WHAT TO WORK ON
What you return must match the data below exactly, minus any pictures.

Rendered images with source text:
________

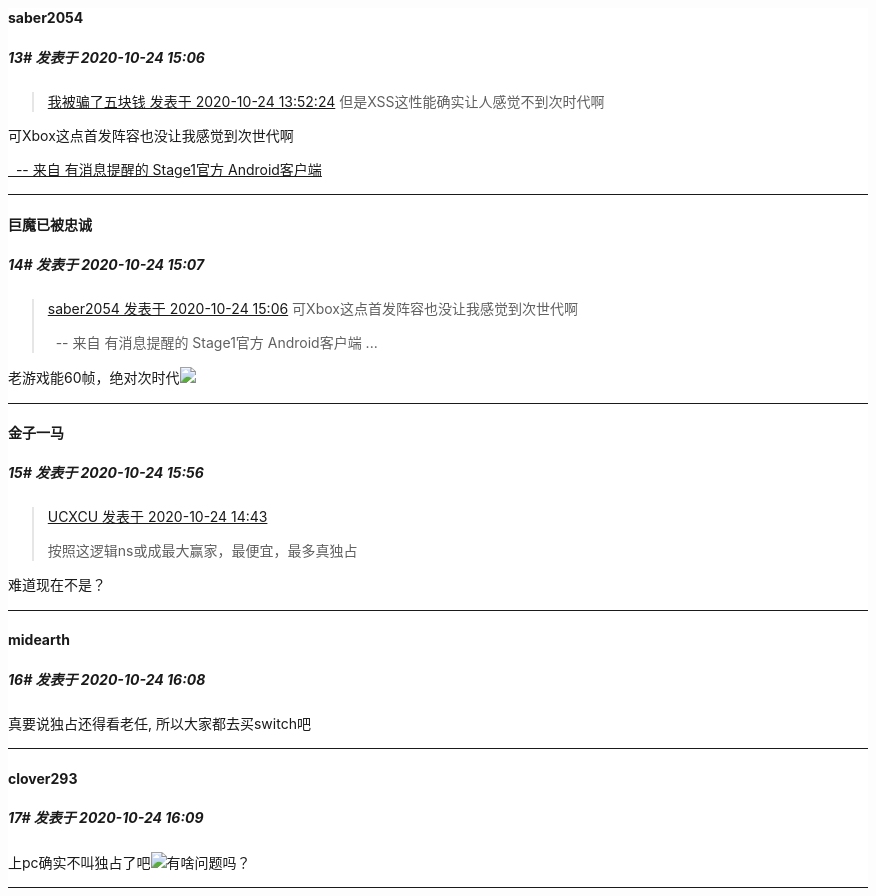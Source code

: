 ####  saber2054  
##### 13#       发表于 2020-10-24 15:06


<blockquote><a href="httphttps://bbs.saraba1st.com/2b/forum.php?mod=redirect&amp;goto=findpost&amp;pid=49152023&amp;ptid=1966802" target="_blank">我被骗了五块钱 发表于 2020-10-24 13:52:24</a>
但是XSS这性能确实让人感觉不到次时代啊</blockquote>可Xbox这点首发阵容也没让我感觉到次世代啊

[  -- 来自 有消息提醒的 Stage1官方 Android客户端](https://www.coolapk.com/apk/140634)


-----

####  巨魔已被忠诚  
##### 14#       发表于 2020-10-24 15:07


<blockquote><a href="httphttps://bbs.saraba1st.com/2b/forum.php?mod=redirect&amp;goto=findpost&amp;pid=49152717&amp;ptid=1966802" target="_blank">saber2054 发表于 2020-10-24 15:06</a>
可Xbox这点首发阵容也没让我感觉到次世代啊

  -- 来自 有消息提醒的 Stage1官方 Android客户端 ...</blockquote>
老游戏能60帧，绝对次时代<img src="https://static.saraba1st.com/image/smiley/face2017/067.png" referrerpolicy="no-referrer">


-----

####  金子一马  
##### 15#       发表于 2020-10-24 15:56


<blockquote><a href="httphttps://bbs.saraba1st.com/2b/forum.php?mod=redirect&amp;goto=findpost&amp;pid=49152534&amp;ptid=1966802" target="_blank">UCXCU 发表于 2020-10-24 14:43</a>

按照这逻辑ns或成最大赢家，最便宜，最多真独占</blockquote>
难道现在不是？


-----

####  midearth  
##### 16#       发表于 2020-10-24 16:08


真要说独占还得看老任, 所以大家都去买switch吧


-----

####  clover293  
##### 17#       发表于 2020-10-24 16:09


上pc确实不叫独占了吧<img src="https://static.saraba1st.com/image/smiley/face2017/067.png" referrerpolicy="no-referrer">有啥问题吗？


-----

________

EXPECTED ANSWER
Source code

: ####  saber2054  
##### 13#       发表于 2020-10-24 15:06


<blockquote><a href="httphttps://bbs.saraba1st.com/2b/forum.php?mod=redirect&amp;goto=findpost&amp;pid=49152023&amp;ptid=1966802" target="_blank">我被骗了五块钱 发表于 2020-10-24 13:52:24</a>
但是XSS这性能确实让人感觉不到次时代啊</blockquote>可Xbox这点首发阵容也没让我感觉到次世代啊

[  -- 来自 有消息提醒的 Stage1官方 Android客户端](https://www.coolapk.com/apk/140634)


-----

####  巨魔已被忠诚  
##### 14#       发表于 2020-10-24 15:07


<blockquote><a href="httphttps://bbs.saraba1st.com/2b/forum.php?mod=redirect&amp;goto=findpost&amp;pid=49152717&amp;ptid=1966802" target="_blank">saber2054 发表于 2020-10-24 15:06</a>
可Xbox这点首发阵容也没让我感觉到次世代啊

  -- 来自 有消息提醒的 Stage1官方 Android客户端 ...</blockquote>
老游戏能60帧，绝对次时代<img src="https://static.saraba1st.com/image/smiley/face2017/067.png" referrerpolicy="no-referrer">


-----

####  金子一马  
##### 15#       发表于 2020-10-24 15:56


<blockquote><a href="httphttps://bbs.saraba1st.com/2b/forum.php?mod=redirect&amp;goto=findpost&amp;pid=49152534&amp;ptid=1966802" target="_blank">UCXCU 发表于 2020-10-24 14:43</a>

按照这逻辑ns或成最大赢家，最便宜，最多真独占</blockquote>
难道现在不是？


-----

####  midearth  
##### 16#       发表于 2020-10-24 16:08


真要说独占还得看老任, 所以大家都去买switch吧


-----

####  clover293  
##### 17#       发表于 2020-10-24 16:09


上pc确实不叫独占了吧<img src="https://static.saraba1st.com/image/smiley/face2017/067.png" referrerpolicy="no-referrer">有啥问题吗？


-----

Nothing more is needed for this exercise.